7. Localization issues
Healthcare language changes across regions — abbreviations, coding schemes, and even phrasing differ between the US, UK, and Europe. A model trained for American English might fail in a UK-clinic by misinterpreting UK-specific abbreviations.
For builders targeting multiple markets, localization becomes a technical obstacle. Teams juggle separate models, regional rules, and compliance constraints. Data residency laws (like GDPR) further complicate deployment.
Tackling the problem
ASR built for healthcare across regions, with transparent performance and room to grow.
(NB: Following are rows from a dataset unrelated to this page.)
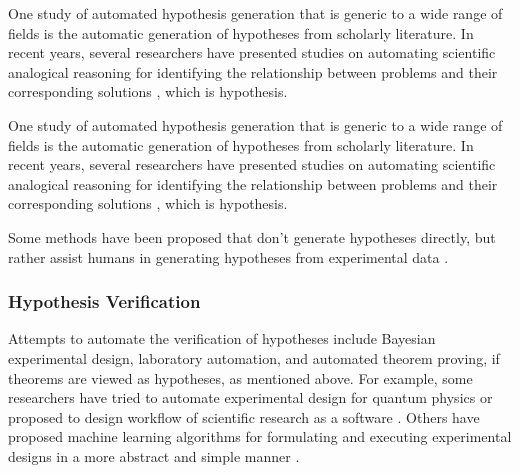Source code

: One study of automated hypothesis generation that is generic to a wide range of fields is the automatic generation of hypotheses from scholarly literature. In recent years, several researchers have presented studies on automating scientific analogical reasoning for identifying the relationship between problems and their corresponding solutions \cite{kang2022augmenting,chan2018solvent}, which is hypothesis.


One study of automated hypothesis generation that is generic to a wide range of fields is the automatic generation of hypotheses from scholarly literature. In recent years, several researchers have presented studies on automating scientific analogical reasoning for identifying the relationship between problems and their corresponding solutions \cite{kang2022augmenting,chan2018solvent}, which is hypothesis.



Some methods have been proposed that don't generate hypotheses directly, but rather assist humans in generating hypotheses from experimental data 
 \cite{friederich2021scientific}.

\subsubsection{Hypothesis Verification}
Attempts to automate the verification of hypotheses include Bayesian experimental design, laboratory automation, and automated theorem proving, if theorems are viewed as hypotheses, as mentioned above. For example, some researchers have tried to automate experimental design for quantum physics \cite{ruiz2022digital} or proposed to design workflow of scientific research as a software \cite{goble2020fair}. Others have proposed machine learning algorithms for formulating and executing experimental designs in a more abstract and simple manner \cite{herrmann2022learning}. 

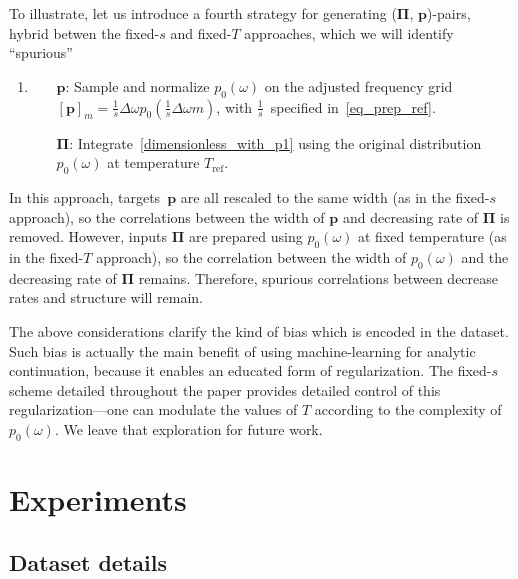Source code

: \documentclass[notitlepage, 11pt, nofootinbib]{revtex4-1}
\renewcommand{\vec}[1]{\bm{#1}}
\begin{document}
To illustrate, let us introduce a fourth strategy for generating ($\vec \Pi$, $\vec p$)-pairs, hybrid betwen the fixed-$s$ and fixed-$T$ approaches, which we will identify ``spurious''
\begin{enumerate}[resume]
    \item \label{spurious}
    \begin{itemize}
        \item[$\vec p$:] Sample and normalize $p_0(\omega)$ on the adjusted frequency grid $[\vec p]_m = \frac{1}{s}\Delta\omega p_0(\frac{1}{s}\Delta\omega m)$, with $\frac{1}{s}$~specified in~\eqref{eq_prep_ref}.

        \item[$\vec \Pi$:] Integrate~\eqref{dimensionless_with_p1} using the original distribution $p_0(\omega)$ at temperature $T_{\text{ref}}$.
    \end{itemize}
\end{enumerate}
In this approach, targets~$\vec p$ are all rescaled to the same width (as in the fixed-$s$ approach), so the correlations between the width of $\vec p$ and decreasing rate of $\vec \Pi$ is removed.
However, inputs $\vec \Pi$ are prepared using $p_0(\omega)$ at fixed temperature (as in the fixed-$T$ approach), so the correlation between the width of $p_0(\omega)$ and the decreasing rate of $\vec \Pi$ remains.
Therefore, spurious correlations between decrease rates and structure will remain.

The above considerations clarify the kind of bias which is encoded in the dataset. Such bias is actually the main benefit of using machine-learning for analytic continuation, because it enables an educated form of regularization. The fixed-$s$ scheme detailed throughout the paper provides detailed control of this regularization---one can modulate the values of $T$ according to the complexity of $p_0(\omega)$. We leave that exploration for future work.

\begin{figure}
    \caption{}
    \label{fig_prep_compare}
\end{figure}

\section{Experiments}

\subsection{Dataset details}
\end{document}
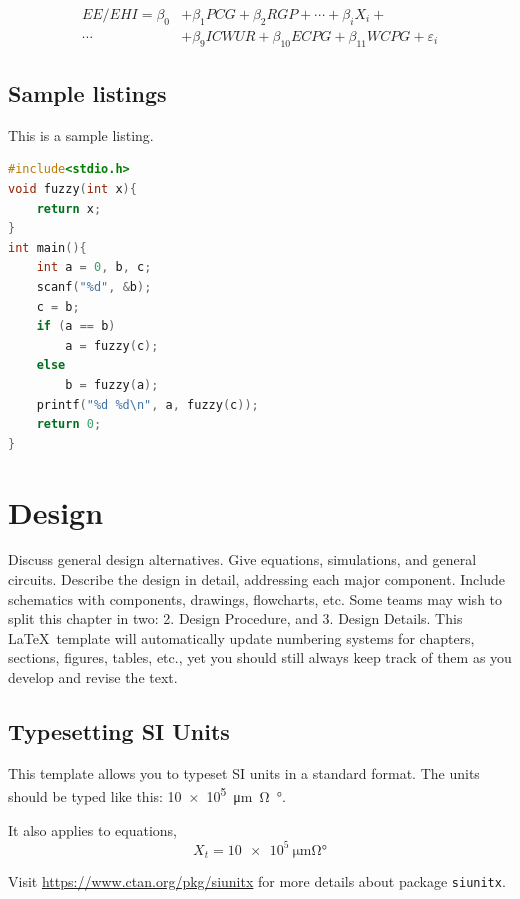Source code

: \documentclass{senior-design}
\begin{document}
\begin{equation}
    \begin{aligned}
        EE / EHI = \beta_0 & + \beta_1 PCG + \beta_2 RGP + \cdots + \beta_i X_i +              \\
        \cdots             & + \beta_9 ICWUR + \beta_{10} ECPG + \beta_11 WCPG + \varepsilon_i
    \end{aligned}
\end{equation}

\section{Sample listings}
This is a sample listing.
\begin{lstlisting}[language=c]
#include<stdio.h>
void fuzzy(int x){
    return x;
}
int main(){
    int a = 0, b, c;
    scanf("%d", &b);
    c = b;
    if (a == b)
        a = fuzzy(c);
    else
        b = fuzzy(a);
    printf("%d %d\n", a, fuzzy(c));
    return 0;
}
\end{lstlisting}

\chapter{Design}
Discuss general design alternatives. Give equations, simulations, and general circuits. Describe the design in detail, addressing each major component. Include schematics with components, drawings, flowcharts, etc. Some teams may wish to split this chapter in two: 2. Design Procedure, and 3. Design Details. This \LaTeX~template will automatically update numbering systems for chapters, sections, figures, tables, etc., yet you should still always keep track of them as you develop and revise the text.

\section{Typesetting SI Units}
This template allows you to typeset SI units in a standard format. The units should be typed like this: \SI{10e5}{\um\ohm\degree}.

It also applies to equations,
\begin{equation}
    X_{t}=\SI{10e5}{\um\ohm\degree}
\end{equation}

Visit \url{https://www.ctan.org/pkg/siunitx} for more details about package \texttt{siunitx}.
\end{document}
- Each supported language is assigned a performance tier (Base, Enhanced, or Premier) that defines available accuracy, vocabulary depth, and latency
- Premier languages like US and UK English include full medical vocabulary and advanced modeling
- Continuous benchmarking and finetuning ensure progress across all locales
- Teams can run their own evaluations and add regional terms through vocabulary customization
This approach gives developers clarity on current capabilities and confidence to expand into new markets as coverage deepens.
8. Personalization issues
Every clinician develops a personal style: custom abbreviations, preferred phrasing, or shorthand. For developers, this variability causes frustration. Models trained on population-level data miss individual quirks, forcing users to adapt to the system. Over time, this erodes trust and leads to more corrections, lowering adoption.
Tackling the problem
We give developers real-time control over personalization. Through the /vocabulary
endpoint, teams can add user-specific terms or bias recognition toward a clinician’s unique phrasing. These updates take effect immediately and feed into global retraining for future improvement.
The result is an experience that feels tailored but scalable. End users see their words recognized correctly, while developers avoid maintaining one-off models per user.
Building for clinical fluency
For developers, these eight problems aren’t theoretical. They surface as burnt cycles, missed deadlines, frustrated users, and technical debt. Corti’s end-to-end ASR pipeline abstracts those challenges into a single, healthcare-tuned platform:
- Accurate on medical vocabulary
- Context-aware and grammar-smart
- Structured, safe, and compliant
- Easy to integrate, bias, and scale
With Corti, teams can build applications that understand the hardest language in the world and turn speech into reliable, actionable data from day one.